[THE RECORDS]:
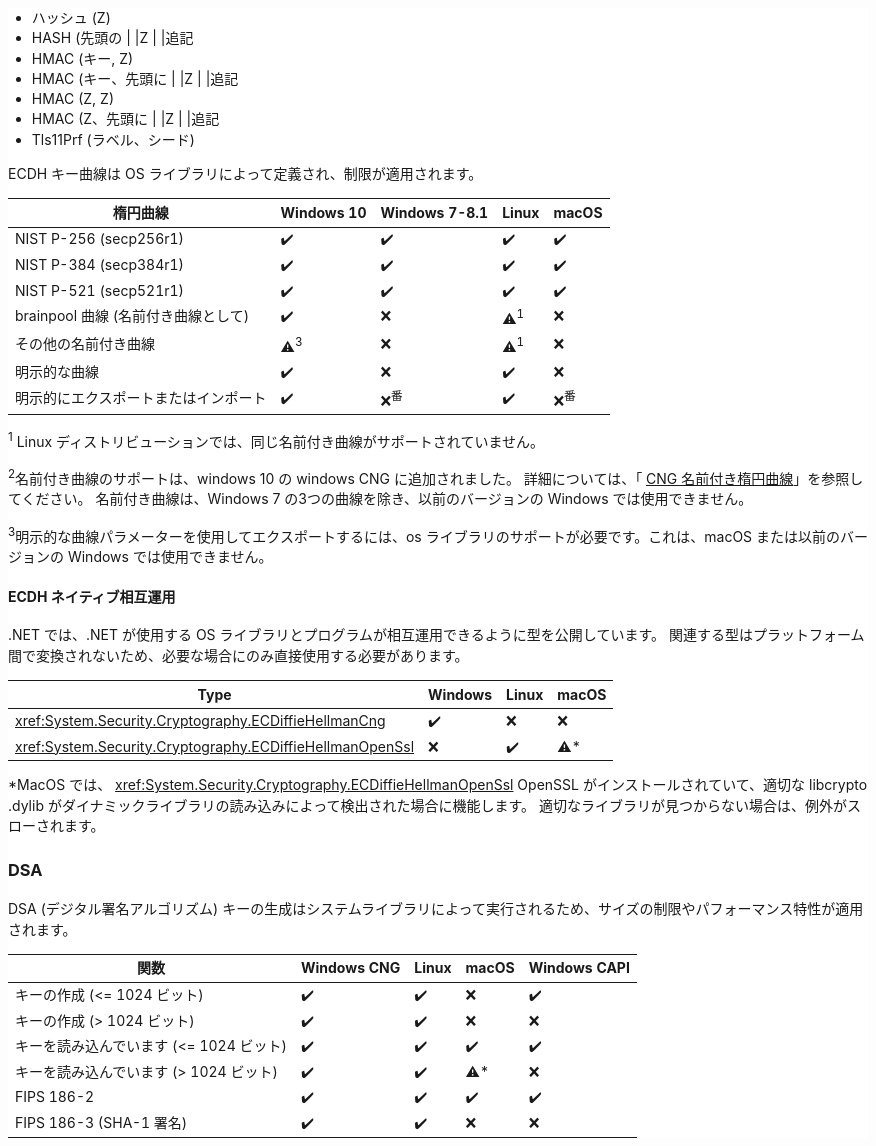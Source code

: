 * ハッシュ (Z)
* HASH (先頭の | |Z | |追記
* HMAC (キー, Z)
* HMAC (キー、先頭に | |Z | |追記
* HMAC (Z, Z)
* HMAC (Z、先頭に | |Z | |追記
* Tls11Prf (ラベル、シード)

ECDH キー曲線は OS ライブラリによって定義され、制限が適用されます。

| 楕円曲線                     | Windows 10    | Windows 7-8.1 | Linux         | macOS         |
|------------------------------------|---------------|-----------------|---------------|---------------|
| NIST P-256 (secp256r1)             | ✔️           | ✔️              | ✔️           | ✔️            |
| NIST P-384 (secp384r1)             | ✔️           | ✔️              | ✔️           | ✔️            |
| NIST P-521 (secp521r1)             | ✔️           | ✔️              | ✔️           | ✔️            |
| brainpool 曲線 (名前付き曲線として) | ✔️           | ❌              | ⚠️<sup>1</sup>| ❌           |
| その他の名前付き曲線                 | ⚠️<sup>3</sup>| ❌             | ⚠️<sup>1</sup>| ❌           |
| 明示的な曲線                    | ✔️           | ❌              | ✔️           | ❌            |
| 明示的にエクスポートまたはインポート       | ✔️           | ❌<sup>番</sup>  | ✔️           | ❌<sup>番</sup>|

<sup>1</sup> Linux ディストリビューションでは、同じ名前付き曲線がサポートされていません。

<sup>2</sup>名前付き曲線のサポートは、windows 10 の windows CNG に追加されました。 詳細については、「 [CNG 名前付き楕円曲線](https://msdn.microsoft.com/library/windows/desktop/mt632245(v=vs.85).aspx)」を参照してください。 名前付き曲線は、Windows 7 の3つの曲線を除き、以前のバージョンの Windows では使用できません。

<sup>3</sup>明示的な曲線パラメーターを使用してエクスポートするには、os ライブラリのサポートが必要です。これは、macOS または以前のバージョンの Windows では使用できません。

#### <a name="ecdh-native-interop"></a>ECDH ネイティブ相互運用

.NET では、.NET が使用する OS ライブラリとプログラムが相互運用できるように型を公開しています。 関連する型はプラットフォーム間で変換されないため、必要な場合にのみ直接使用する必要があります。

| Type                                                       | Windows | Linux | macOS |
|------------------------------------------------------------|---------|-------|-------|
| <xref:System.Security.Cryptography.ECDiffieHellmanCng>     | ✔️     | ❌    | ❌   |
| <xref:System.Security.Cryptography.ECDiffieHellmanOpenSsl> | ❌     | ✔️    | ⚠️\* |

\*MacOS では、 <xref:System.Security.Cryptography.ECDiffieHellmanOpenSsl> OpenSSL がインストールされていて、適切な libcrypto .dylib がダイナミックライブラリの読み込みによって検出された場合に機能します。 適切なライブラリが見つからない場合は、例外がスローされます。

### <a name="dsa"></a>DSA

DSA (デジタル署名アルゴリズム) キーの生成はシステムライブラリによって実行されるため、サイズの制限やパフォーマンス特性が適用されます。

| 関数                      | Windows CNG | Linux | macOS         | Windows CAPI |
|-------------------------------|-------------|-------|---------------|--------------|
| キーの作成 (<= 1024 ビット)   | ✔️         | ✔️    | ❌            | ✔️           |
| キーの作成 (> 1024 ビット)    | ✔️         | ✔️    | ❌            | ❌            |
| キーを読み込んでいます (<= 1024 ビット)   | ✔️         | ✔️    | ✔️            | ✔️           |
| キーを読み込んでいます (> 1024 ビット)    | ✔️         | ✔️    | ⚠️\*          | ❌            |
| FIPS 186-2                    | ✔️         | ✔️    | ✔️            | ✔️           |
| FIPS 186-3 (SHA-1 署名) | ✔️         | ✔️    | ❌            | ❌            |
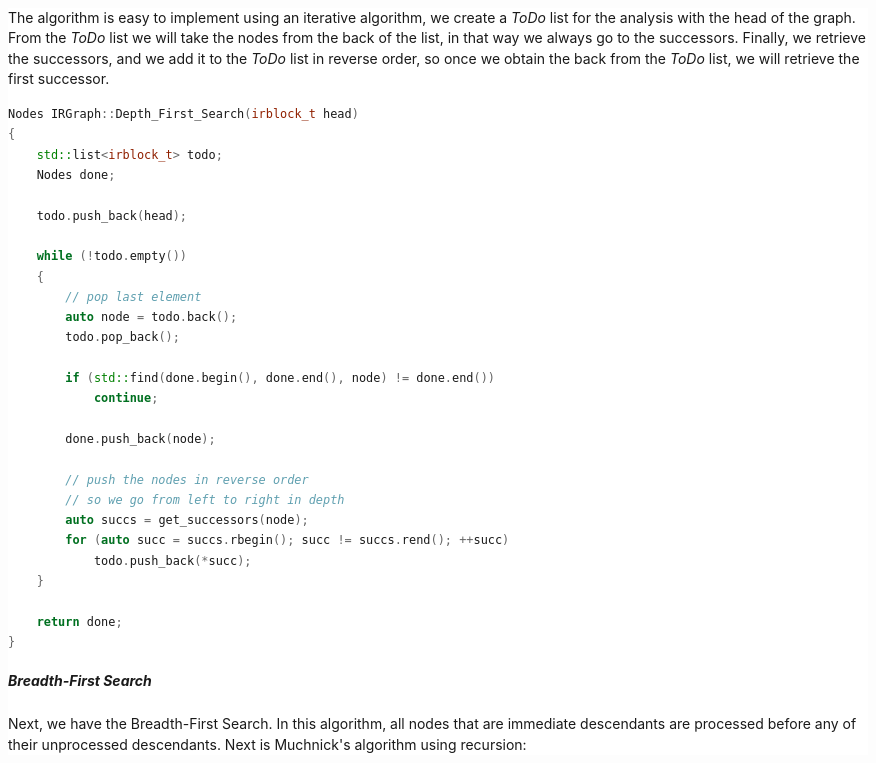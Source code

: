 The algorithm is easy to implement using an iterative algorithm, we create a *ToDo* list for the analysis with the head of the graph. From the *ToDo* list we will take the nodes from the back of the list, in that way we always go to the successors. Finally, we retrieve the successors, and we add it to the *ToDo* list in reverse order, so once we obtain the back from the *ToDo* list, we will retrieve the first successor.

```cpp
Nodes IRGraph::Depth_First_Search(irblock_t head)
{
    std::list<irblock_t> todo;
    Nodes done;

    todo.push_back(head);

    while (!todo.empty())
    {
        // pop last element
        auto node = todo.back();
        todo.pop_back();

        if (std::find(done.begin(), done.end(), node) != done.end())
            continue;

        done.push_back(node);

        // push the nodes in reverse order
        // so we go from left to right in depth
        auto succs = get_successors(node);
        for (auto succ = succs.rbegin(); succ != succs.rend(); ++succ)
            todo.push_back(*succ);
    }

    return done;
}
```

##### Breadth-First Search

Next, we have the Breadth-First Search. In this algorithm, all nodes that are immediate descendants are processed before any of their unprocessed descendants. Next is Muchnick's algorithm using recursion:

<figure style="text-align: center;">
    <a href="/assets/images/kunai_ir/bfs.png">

[EXERCISE DESCRIPTION]:
Copy out all lines above holding "ECDH".

[REPLY TO THE TASK]:
ECDH キー曲線は OS ライブラリによって定義され、制限が適用されます。
#### <a name="ecdh-native-interop"></a>ECDH ネイティブ相互運用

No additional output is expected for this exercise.